● **EXERCISE BRIEF**: Every line below that has the word "align" counts once; report how many lines that makes, with no other words.

● **Stored data entries**:

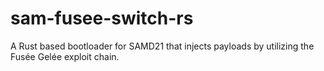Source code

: # sam-fusee-switch-rs
A Rust based bootloader for SAMD21 that injects payloads by utilizing the Fusée Gelée exploit chain.
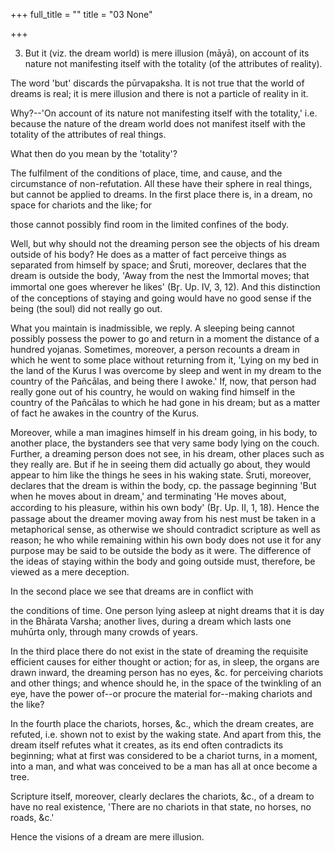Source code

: +++
full_title = ""
title = "03 None"

+++


3. But it (viz. the dream world) is mere illusion (māyā), on account of its nature not manifesting itself with the totality (of the attributes of reality).

The word 'but' discards the pūrvapaksha. It is not true that the world of dreams is real; it is mere illusion and there is not a particle of reality in it.

Why?--'On account of its nature not manifesting itself with the totality,' i.e. because the nature of the dream world does not manifest itself with the totality of the attributes of real things.

What then do you mean by the 'totality'?

The fulfilment of the conditions of place, time, and cause, and the circumstance of non-refutation. All these have their sphere in real things, but cannot be applied to dreams. In the first place there is, in a dream, no space for chariots and the like; for

those cannot possibly find room in the limited confines of the body.

Well, but why should not the dreaming person see the objects of his dream outside of his body? He does as a matter of fact perceive things as separated from himself by space; and Śruti, moreover, declares that the dream is outside the body, 'Away from the nest the Immortal moves; that immortal one goes wherever he likes' (Br̥. Up. IV, 3, 12). And this distinction of the conceptions of staying and going would have no good sense if the being (the soul) did not really go out.

What you maintain is inadmissible, we reply. A sleeping being cannot possibly possess the power to go and return in a moment the distance of a hundred yojanas. Sometimes, moreover, a person recounts a dream in which he went to some place without returning from it, 'Lying on my bed in the land of the Kurus I was overcome by sleep and went in my dream to the country of the Pañcālas, and being there I awoke.' If, now, that person had really gone out of his country, he would on waking find himself in the country of the Pañcālas to which he had gone in his dream; but as a matter of fact he awakes in the country of the Kurus.

Moreover, while a man imagines himself in his dream going, in his body, to another place, the bystanders see that very same body lying on the couch. Further, a dreaming person does not see, in his dream, other places such as they really are. But if he in seeing them did actually go about, they would appear to him like the things he sees in his waking state. Śruti, moreover, declares that the dream is within the body, cp. the passage beginning 'But when he moves about in dream,' and terminating 'He moves about, according to his pleasure, within his own body' (Br̥. Up. II, 1, 18). Hence the passage about the dreamer moving away from his nest must be taken in a metaphorical sense, as otherwise we should contradict scripture as well as reason; he who while remaining within his own body does not use it for any purpose may be said to be outside the body as it were. The difference of the ideas of staying within the body and going outside must, therefore, be viewed as a mere deception.

In the second place we see that dreams are in conflict with

the conditions of time. One person lying asleep at night dreams that it is day in the Bhārata Varsha; another lives, during a dream which lasts one muhūrta only, through many crowds of years.

In the third place there do not exist in the state of dreaming the requisite efficient causes for either thought or action; for as, in sleep, the organs are drawn inward, the dreaming person has no eyes, &c. for perceiving chariots and other things; and whence should he, in the space of the twinkling of an eye, have the power of--or procure the material for--making chariots and the like?

In the fourth place the chariots, horses, &c., which the dream creates, are refuted, i.e. shown not to exist by the waking state. And apart from this, the dream itself refutes what it creates, as its end often contradicts its beginning; what at first was considered to be a chariot turns, in a moment, into a man, and what was conceived to be a man has all at once become a tree.

Scripture itself, moreover, clearly declares the chariots, &c., of a dream to have no real existence, 'There are no chariots in that state, no horses, no roads, &c.'

Hence the visions of a dream are mere illusion.

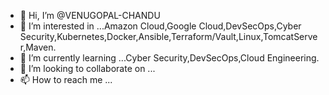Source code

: - 👋 Hi, I’m @VENUGOPAL-CHANDU
- 👀 I’m interested in ...Amazon Cloud,Google Cloud,DevSecOps,Cyber Security,Kubernetes,Docker,Ansible,Terraform/Vault,Linux,TomcatServer,Maven.
- 🌱 I’m currently learning ...Cyber Security,DevSecOps,Cloud Engineering.
- 💞️ I’m looking to collaborate on ...
- 📫 How to reach me ...

<!---
VENUGOPAL-CHANDU/VENUGOPAL-CHANDU is a ✨ special ✨ repository because its `README.md` (this file) appears on your GitHub profile.
You can click the Preview link to take a look at your changes.
--->
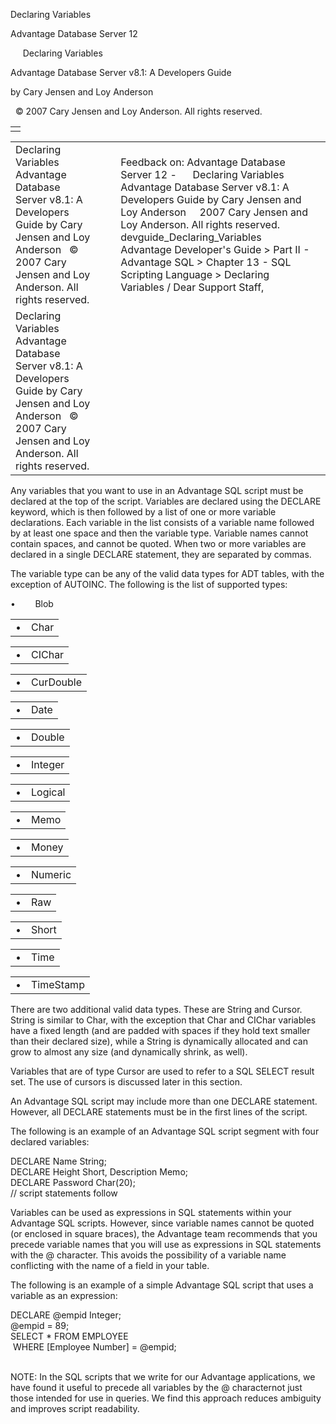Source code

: Declaring Variables




Advantage Database Server 12  

     Declaring Variables

Advantage Database Server v8.1: A Developers Guide

by Cary Jensen and Loy Anderson

  © 2007 Cary Jensen and Loy Anderson. All rights reserved.

|  |
| --- |
|  |

|  |  |  |  |  |
| --- | --- | --- | --- | --- |
| Declaring Variables  Advantage Database Server v8.1: A Developers Guide  by Cary Jensen and Loy Anderson    © 2007 Cary Jensen and Loy Anderson. All rights reserved. |  |  | Feedback on: Advantage Database Server 12 -      Declaring Variables Advantage Database Server v8.1: A Developers Guide by Cary Jensen and Loy Anderson     2007 Cary Jensen and Loy Anderson. All rights reserved. devguide\_Declaring\_Variables Advantage Developer's Guide > Part II - Advantage SQL > Chapter 13 - SQL Scripting Language > Declaring Variables / Dear Support Staff, |  |
| Declaring Variables  Advantage Database Server v8.1: A Developers Guide  by Cary Jensen and Loy Anderson    © 2007 Cary Jensen and Loy Anderson. All rights reserved. |  |  |  |  |

Any variables that you want to use in an Advantage SQL script must be declared at the top of the script. Variables are declared using the DECLARE keyword, which is then followed by a list of one or more variable declarations. Each variable in the list consists of a variable name followed by at least one space and then the variable type. Variable names cannot contain spaces, and cannot be quoted. When two or more variables are declared in a single DECLARE statement, they are separated by commas.

The variable type can be any of the valid data types for ADT tables, with the exception of AUTOINC. The following is the list of supported types:

•        Blob

|  |  |
| --- | --- |
| • | Char |

|  |  |
| --- | --- |
| • | CIChar |

|  |  |
| --- | --- |
| • | CurDouble |

|  |  |
| --- | --- |
| • | Date |

|  |  |
| --- | --- |
| • | Double |

|  |  |
| --- | --- |
| • | Integer |

|  |  |
| --- | --- |
| • | Logical |

|  |  |
| --- | --- |
| • | Memo |

|  |  |
| --- | --- |
| • | Money |

|  |  |
| --- | --- |
| • | Numeric |

|  |  |
| --- | --- |
| • | Raw |

|  |  |
| --- | --- |
| • | Short |

|  |  |
| --- | --- |
| • | Time |

|  |  |
| --- | --- |
| • | TimeStamp |

There are two additional valid data types. These are String and Cursor. String is similar to Char, with the exception that Char and CIChar variables have a fixed length (and are padded with spaces if they hold text smaller than their declared size), while a String is dynamically allocated and can grow to almost any size (and dynamically shrink, as well).

Variables that are of type Cursor are used to refer to a SQL SELECT result set. The use of cursors is discussed later in this section.

An Advantage SQL script may include more than one DECLARE statement. However, all DECLARE statements must be in the first lines of the script.

The following is an example of an Advantage SQL script segment with four declared variables:

DECLARE Name String;  
DECLARE Height Short, Description Memo;  
DECLARE Password Char(20);  
// script statements follow

Variables can be used as expressions in SQL statements within your Advantage SQL scripts. However, since variable names cannot be quoted (or enclosed in square braces), the Advantage team recommends that you precede variable names that you will use as expressions in SQL statements with the @ character. This avoids the possibility of a variable name conflicting with the name of a field in your table.

The following is an example of a simple Advantage SQL script that uses a variable as an expression:

DECLARE @empid Integer;  
@empid = 89;  
SELECT \* FROM EMPLOYEE   
  WHERE [Employee Number] = @empid;

   
NOTE: In the SQL scripts that we write for our Advantage applications, we have found it useful to precede all variables by the @ characternot just those intended for use in queries. We find this approach reduces ambiguity and improves script readability.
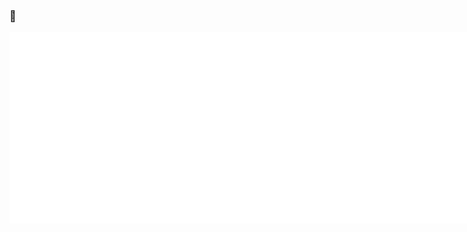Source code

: ### 🥷


<div style="display: flex">
  <img align="center" src="/github-metrics.svg" alt="Metrics" width="400">
  <img align="center" src="/metrics.plugin.stars.svg" alt="Metrics" width="400">
  
</div>


<!--

**yarscript/yarscript** is a ✨ _special_ ✨ repository because its `README.md` (this file) appears on your GitHub profile.

Here are some ideas to get you started:

- 🔭 I’m currently working on ...
- 🌱 I’m currently learning ...
- 👯 I’m looking to collaborate on ...
- 🤔 I’m looking for help with ...
- 💬 Ask me about ...
- 📫 How to reach me: ...
- 😄 Pronouns: ...
- ⚡ Fun fact: ...
-->

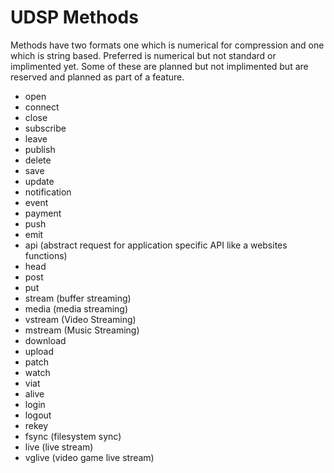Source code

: # UDSP Methods

Methods have two formats one which is numerical for compression and one which is string based. Preferred is numerical but not standard or implimented yet. Some of these are planned but not implimented but are reserved and planned as part of a feature.

- open
- connect
- close
- subscribe
- leave
- publish
- delete
- save
- update
- notification
- event
- payment
- push
- emit
- api (abstract request for application specific API like a websites functions)
- head
- post
- put
- stream (buffer streaming)
- media (media streaming)
- vstream (Video Streaming)
- mstream (Music Streaming)
- download
- upload
- patch
- watch
- viat
- alive
- login
- logout
- rekey
- fsync (filesystem sync)
- live (live stream)
- vglive (video game live stream)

● **WRITTEN RESPONSE**: 2